Tugas Babu Era Penjajahan Belanda di Indonesia, Sumur, Dapur, Kasur hingga Babak Belur

Tugas Babu Era Penjajahan Belanda di Indonesia, Sumur, Dapur, Kasur hingga Babak Belur

Tugas Babu Era Penjajahan Belanda di Indonesia, Sumur, Dapur, Kasur hingga Babak Belur--

RADARMUKOMUKO.COM - Orang Belanda yang datang ke Indonesia saat penjajahan menjadi masyarakat kelas satu, sementara orang pribumi menjadi masyarakat kelas sosial paling rendah.

Orang-orang Belanda atau Eropa berlomba membangun rumah sebagus, semewah dan sebesar mungkin, karena rumah mereka menjadi ukuran kekayaan dan gengsi. 

Sudah pasti rumah yang besar butuh banyak orang untuk mengurusnya, maka mereka mengangkat budak atau babu untuk mengerjakan banyak pekerjaan rumah. Sebagian dari budak ini didapat dengan dibeli pada penyedia jasa dan sebagian ada yang mereka cari sendiri.

Sebutan Jongos untuk menyebut budak laki-laki, dan Babu untuk menyebut budak perempuan. Semakin banyak memelihara budak, maka semakin tinggi gengsinya.
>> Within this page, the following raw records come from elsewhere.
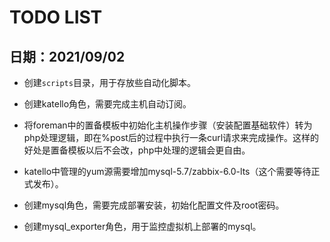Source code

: # TODO LIST

## 日期：2021/09/02
- 创建`scripts`目录，用于存放些自动化脚本。

- 创建katello角色，需要完成主机自动订阅。

- 将foreman中的置备模板中初始化主机操作步骤（安装配置基础软件）转为php处理逻辑，即在%post后的过程中执行一条curl请求来完成操作。这样的好处是置备模板以后不会改，php中处理的逻辑会更自由。

- katello中管理的yum源需要增加mysql-5.7/zabbix-6.0-lts（这个需要等待正式发布）。

- 创建mysql角色，需要完成部署安装，初始化配置文件及root密码。

- 创建mysql_exporter角色，用于监控虚拟机上部署的mysql。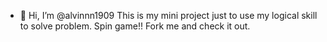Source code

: - 👋 Hi, I’m @alvinnn1909
This is my mini project just to use my logical skill to solve problem. Spin game!! Fork me and check it out.

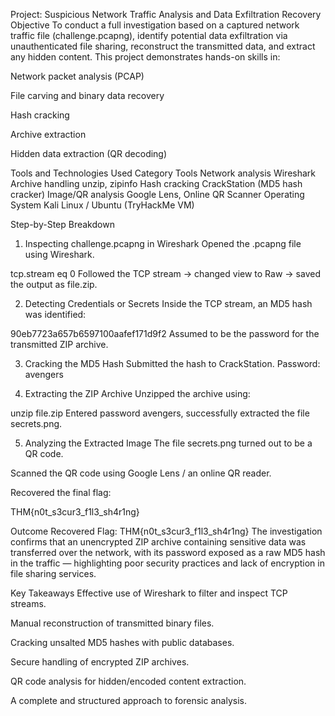 Project: Suspicious Network Traffic Analysis and Data Exfiltration Recovery
Objective
To conduct a full investigation based on a captured network traffic file (challenge.pcapng), identify potential data exfiltration via unauthenticated file sharing, reconstruct the transmitted data, and extract any hidden content. This project demonstrates hands-on skills in:

Network packet analysis (PCAP)

File carving and binary data recovery

Hash cracking

Archive extraction

Hidden data extraction (QR decoding)

Tools and Technologies Used
Category	Tools
Network analysis	Wireshark
Archive handling	unzip, zipinfo
Hash cracking	CrackStation (MD5 hash cracker)
Image/QR analysis	Google Lens, Online QR Scanner
Operating System	Kali Linux / Ubuntu (TryHackMe VM)

Step-by-Step Breakdown
1. Inspecting challenge.pcapng in Wireshark
Opened the .pcapng file using Wireshark.

tcp.stream eq 0
Followed the TCP stream → changed view to Raw → saved the output as file.zip.

2. Detecting Credentials or Secrets
Inside the TCP stream, an MD5 hash was identified:

90eb7723a657b6597100aafef171d9f2
Assumed to be the password for the transmitted ZIP archive.

3. Cracking the MD5 Hash
Submitted the hash to CrackStation.
Password: avengers

5. Extracting the ZIP Archive
Unzipped the archive using:

unzip file.zip
Entered password avengers, successfully extracted the file secrets.png.

5. Analyzing the Extracted Image
The file secrets.png turned out to be a QR code.

Scanned the QR code using Google Lens / an online QR reader.

Recovered the final flag:

THM{n0t_s3cur3_f1l3_sh4r1ng}

Outcome
Recovered Flag:
THM{n0t_s3cur3_f1l3_sh4r1ng}
The investigation confirms that an unencrypted ZIP archive containing sensitive data was transferred over the network, with its password exposed as a raw MD5 hash in the traffic — highlighting poor security practices and lack of encryption in file sharing services.

Key Takeaways
Effective use of Wireshark to filter and inspect TCP streams.

Manual reconstruction of transmitted binary files.

Cracking unsalted MD5 hashes with public databases.

Secure handling of encrypted ZIP archives.

QR code analysis for hidden/encoded content extraction.

A complete and structured approach to forensic analysis.

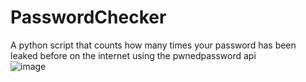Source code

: # PasswordChecker
A python script that counts how many times your password has been leaked before on the internet using the pwnedpassword api
<br>
![image](https://user-images.githubusercontent.com/89842810/176750913-30bc45f0-061b-4b9b-b0b1-1c6a7efc98dc.png)
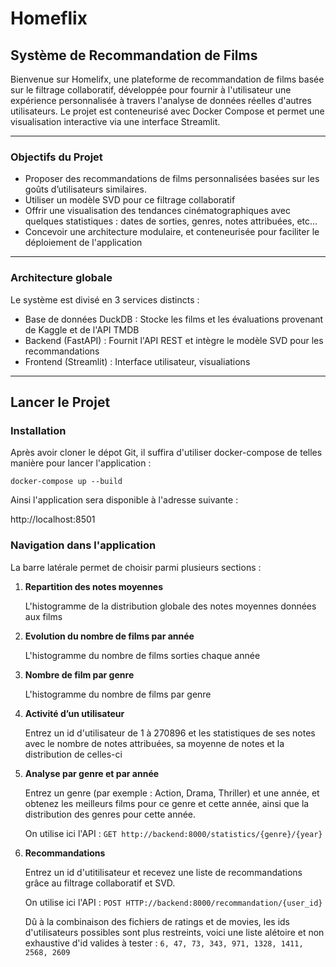 # Homeflix 

## Système de Recommandation de Films

Bienvenue sur Homelifx, une plateforme de recommandation de films basée sur le filtrage collaboratif, développée pour fournir à l'utilisateur une expérience personnalisée à travers l'analyse de données réelles d'autres utilisateurs. Le projet est conteneurisé avec Docker Compose et permet une visualisation interactive via une interface Streamlit.

---

### Objectifs du Projet

- Proposer des recommandations de films personnalisées basées sur les goûts d’utilisateurs similaires.
- Utiliser un modèle SVD pour ce filtrage collaboratif
- Offrir une visualisation des tendances cinématographiques avec quelques statistiques : dates de sorties, genres, notes attribuées, etc...
- Concevoir une architecture modulaire, et conteneurisée pour faciliter le déploiement de l'application

---

### Architecture globale

Le système est divisé en 3 services distincts :


- Base de données DuckDB : Stocke les films et les évaluations provenant de Kaggle et de l'API TMDB
- Backend (FastAPI) : Fournit l'API REST et intègre le modèle SVD pour les recommandations
- Frontend (Streamlit) : Interface utilisateur, visualiations

---

## Lancer le Projet


### Installation

Après avoir cloner le dépot Git, il suffira d'utiliser docker-compose de telles manière pour lancer l'application : 

`docker-compose up --build`

Ainsi l'application sera disponible à l'adresse suivante :

http://localhost:8501

### Navigation dans l'application

La barre latérale permet de choisir parmi plusieurs sections :

1. **Repartition des notes moyennes**  

    L'histogramme de la distribution globale des notes moyennes données aux films

2. **Evolution du nombre de films par année** 

    L'histogramme du nombre de films sorties chaque année

3. **Nombre de film par genre**  

    L'histogramme du nombre de films par genre

4. **Activité d’un utilisateur**  
  
    Entrez un id d'utilisateur de 1 à 270896 et les statistiques de ses notes avec le nombre de notes attribuées, sa moyenne de notes et la distribution de celles-ci

5. **Analyse par genre et par année**  

    Entrez un genre (par exemple : Action, Drama, Thriller) et une année, et obtenez les meilleurs films pour ce genre et cette année, ainsi que la distribution des genres pour cette année.  

    On utilise ici l'API :
        `GET http://backend:8000/statistics/{genre}/{year}`

6. **Recommandations**  

    Entrez un id d'utitilisateur et recevez une liste de recommandations grâce au filtrage collaboratif et SVD.  
    
    On utilise ici l'API :
        `POST HTTP://backend:8000/recommandation/{user_id}`  


    Dû à la combinaison des fichiers de ratings et de movies, les ids d'utilisateurs possibles sont plus restreints, voici une liste alétoire et non exhaustive d'id valides à tester : `6, 47, 73, 343, 971, 1328, 1411, 2568, 2609`


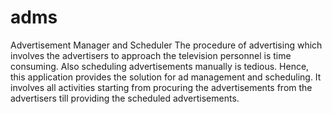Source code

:# adms
Advertisement Manager and Scheduler
The procedure of advertising which involves the advertisers to approach the television personnel is time consuming. Also scheduling advertisements manually is tedious. Hence, this application provides the solution for ad management and scheduling. It involves all activities starting from procuring the advertisements from the advertisers till providing the scheduled advertisements.
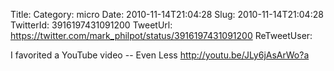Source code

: Title: 
Category: micro
Date: 2010-11-14T21:04:28
Slug: 2010-11-14T21:04:28
TwitterId: 3916197431091200
TweetUrl: https://twitter.com/mark_philpot/status/3916197431091200
ReTweetUser: 

I favorited a YouTube video -- Even Less http://youtu.be/JLy6jAsArWo?a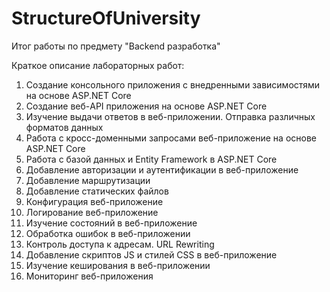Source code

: # StructureOfUniversity
Итог работы по предмету "Backend разработка"

Краткое описание лабораторных работ:

1. Создание консольного приложения с внедренными зависимостями на основе ASP.NET Core
2. Создание веб-API приложения на основе ASP.NET Core
3. Изучение выдачи ответов в веб-приложении. Отправка различных форматов данных
4. Работа с кросс-доменными запросами веб-приложение на основе ASP.NET Core
5. Работа с базой данных и Entity Framework в ASP.NET Core
6. Добавление авторизации и аутентификации в веб-приложение
7. Добавление маршрутизации
8. Добавление статических файлов
9. Конфигурация веб-приложение
10. Логирование веб-приложение
11. Изучение состояний в веб-приложение
12. Обработка ошибок в веб-приложении
13. Контроль доступа к адресам. URL Rewriting
14. Добавление скриптов JS и стилей CSS в веб-приложение
15. Изучение кеширования в веб-приложении
16. Мониторинг веб-приложения
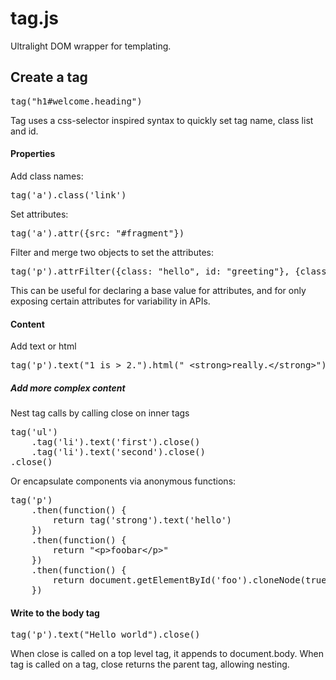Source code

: tag.js
======

Ultralight DOM wrapper for templating.

## Create a tag

<pre>
tag("h1#welcome.heading")
</pre>

Tag uses a css-selector inspired syntax to quickly set tag name, class list and id.

#### Properties

Add class names:

<pre>
tag('a').class('link')
</pre>

Set attributes:

<pre>
tag('a').attr({src: "#fragment"})
</pre>

Filter and merge two objects to set the attributes:

<pre>
tag('p').attrFilter({class: "hello", id: "greeting"}, {class: "world"})
</pre>

This can be useful for declaring a base value for attributes, and for only exposing certain attributes for variability in APIs.

#### Content

Add text or html

<pre>
tag('p').text("1 is &gt; 2.").html(" &lt;strong&gt;really.&lt;/strong&gt;")
</pre>

##### Add more complex content

Nest tag calls by calling close on inner tags

<pre>
tag('ul')
	.tag('li').text('first').close()
	.tag('li').text('second').close()
.close()
</pre>

Or encapsulate components via anonymous functions:

<pre>
tag('p')
	.then(function() {
		return tag('strong').text('hello')
	})
	.then(function() {
		return "&lt;p&gt;foobar&lt;/p&gt;"
	})
	.then(function() {
		return document.getElementById('foo').cloneNode(true)
	})
</pre>

#### Write to the body tag

<pre>
tag('p').text("Hello world").close()
</pre>

When close is called on a top level tag, it appends to document.body. When tag is called on a tag, close returns the parent tag, allowing nesting.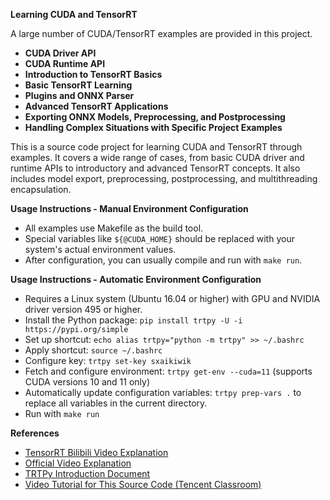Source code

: **Learning CUDA and TensorRT**

A large number of CUDA/TensorRT examples are provided in this project.

- **CUDA Driver API**
- **CUDA Runtime API**
- **Introduction to TensorRT Basics**
- **Basic TensorRT Learning**
- **Plugins and ONNX Parser**
- **Advanced TensorRT Applications**
- **Exporting ONNX Models, Preprocessing, and Postprocessing**
- **Handling Complex Situations with Specific Project Examples**

This is a source code project for learning CUDA and TensorRT through examples. It covers a wide range of cases, from basic CUDA driver and runtime APIs to introductory and advanced TensorRT concepts. It also includes model export, preprocessing, postprocessing, and multithreading encapsulation.

**Usage Instructions - Manual Environment Configuration**

- All examples use Makefile as the build tool.
- Special variables like `${@CUDA_HOME}` should be replaced with your system's actual environment values.
- After configuration, you can usually compile and run with `make run`.

**Usage Instructions - Automatic Environment Configuration**

- Requires a Linux system (Ubuntu 16.04 or higher) with GPU and NVIDIA driver version 495 or higher.
- Install the Python package: `pip install trtpy -U -i https://pypi.org/simple`
- Set up shortcut: `echo alias trtpy="python -m trtpy" >> ~/.bashrc`
- Apply shortcut: `source ~/.bashrc`
- Configure key: `trtpy set-key sxaikiwik`
- Fetch and configure environment: `trtpy get-env --cuda=11` (supports CUDA versions 10 and 11 only)
- Automatically update configuration variables: `trtpy prep-vars .` to replace all variables in the current directory.
- Run with `make run`

**References**

- [TensorRT Bilibili Video Explanation](https://www.bilibili.com/video/BV1Xw411f7FW)
- [Official Video Explanation](https://www.bilibili.com/video/BV15Y4y1W73E)
- [TRTPy Introduction Document](https://zhuanlan.zhihu.com/p/462980738)
- [Video Tutorial for This Source Code (Tencent Classroom)](https://ke.qq.com/course/4993141)
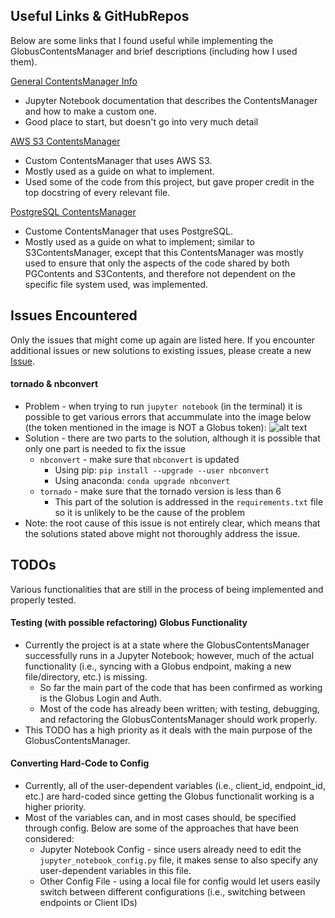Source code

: ## Useful Links & GitHubRepos
Below are some links that I found useful while implementing the GlobusContentsManager and brief descriptions (including how I used them).

[General ContentsManager Info](https://jupyter-notebook.readthedocs.io/en/stable/extending/contents.html)
* Jupyter Notebook documentation that describes the ContentsManager and how to make a custom one.
* Good place to start, but doesn't go into very much detail

[AWS S3 ContentsManager](https://github.com/danielfrg/s3contents)
* Custom ContentsManager that uses AWS S3.
* Mostly used as a guide on what to implement.
* Used some of the code from this project, but gave proper credit in the top docstring of every relevant file.

[PostgreSQL ContentsManager](https://github.com/quantopian/pgcontents)
* Custome ContentsManager that uses PostgreSQL.
* Mostly used as a guide on what to implement; similar to S3ContentsManager, except that this ContentsManager was mostly used to ensure that only the aspects of the code shared by both PGContents and S3Contents, and therefore not dependent on the specific file system used, was implemented.

## Issues Encountered
Only the issues that might come up again are listed here. If you encounter additional issues or new solutions to existing issues, please create a new [Issue](https://github.com/gneezyn/globus-contents-manager/issues).

#### tornado & nbconvert
* Problem - when trying to run `jupyter notebook` (in the terminal) it is possible to get various errors that accummulate into the image below (the token mentioned in the image is NOT a Globus token):
![alt text](./nbconvert_tornado_issue.png)
* Solution - there are two parts to the solution, although it is possible that only one part is needed to fix the issue
    * `nbconvert` - make sure that `nbconvert` is updated
        * Using pip: `pip install --upgrade --user nbconvert`
        * Using anaconda: `conda upgrade nbconvert`
    * `tornado` - make sure that the tornado version is less than 6
        * This part of the solution is addressed in the `requirements.txt` file so it is unlikely to be the cause of the problem
* Note: the root cause of this issue is not entirely clear, which means that the solutions stated above might not thoroughly address the issue.

## TODOs
Various functionalities that are still in the process of being implemented and properly tested.

#### Testing (with possible refactoring) Globus Functionality
* Currently the project is at a state where the GlobusContentsManager successfully runs in a Jupyter Notebook; however, much of the actual functionality (i.e., syncing with a Globus endpoint, making a new file/directory, etc.) is missing.
    * So far the main part of the code that has been confirmed as working is the Globus Login and Auth.
    * Most of the code has already been written; with testing, debugging, and refactoring the GlobusContentsManager should work properly.
* This TODO has a high priority as it deals with the main purpose of the GlobusContentsManager.

#### Converting Hard-Code to Config
* Currently, all of the user-dependent variables (i.e., client_id, endpoint_id, etc.) are hard-coded since getting the Globus functionalit working is a higher priority.
* Most of the variables can, and in most cases should, be specified through config. Below are some of the approaches that have been considered:
    * Jupyter Notebook Config - since users already need to edit the `jupyter_notebook_config.py` file, it makes sense to also specify any user-dependent variables in this file.
    * Other Config File - using a local file for config would let users easily switch between different configurations (i.e., switching between endpoints or Client IDs)
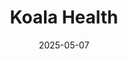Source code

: ---  
layout: startup_page  
title: "Koala Health"  
id: "koala.health"  
permalink: "/koalahealthkoala.health05072025/"  
website: "https://www.koala.health/vets"  
funding_round: "Series B"  
funding_amount: "$20M"  
investors: "Valspring Capital"  
about: "Koala Health is a digital pet pharmacy that simplifies access to chronic pet medications. It provides a mobile-first experience for both pet parents and veterinarians, offering a streamlined way to manage pet prescriptions and eliminate in-house medication storage for clinics."  
markets: "Veterinary Services, Consumer Goods, Health Care, Pet"  
hq: "Boston, Massachusetts, United States"  
founded_year: "2021"  
linkedin: "https://www.linkedin.com/company/koala-health"  
twitter: "https://twitter.com/koalaforpets"  
instagram: ""  
facebook: "https://www.facebook.com/KoalaHealth/"  
crunchbase: "https://www.crunchbase.com/organization/koala-health"  
pitchbook: "https://pitchbook.com/profiles/company/494635-60"  

date_display: "07-May-2025"  
date: "2025-05-07"

# SEO Optimization  
meta_title: "Koala Health - Series B Funding ($20M)"  
meta_description: "Koala Health, Koala Health is a digital pet pharmacy that simplifies access to chronic pet medications. It provides a mobile-first experience for both pet parents a..."  
meta_keywords: "Koala Health, Veterinary Services, Consumer Goods, Health Care, Pet, Series B funding"  
canonical_url: "https://startup.projectstartups.com/koalahealthkoala.health05072025/"  
---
Melansir dari berbagai sumber, tugas seorang Babu cukup berat, mereka bertanggungjawab penuh terhadap pekerjaan rumah, mulai urusan dapur, mencuci atau membersihkan rumah, bahkan tidak sedikit pula babu harus melayani atau menjadi budak s3ks tuannya, terutama bagi tentara atau petinggi Belanda yang tidak membawa istri atau belum beristri.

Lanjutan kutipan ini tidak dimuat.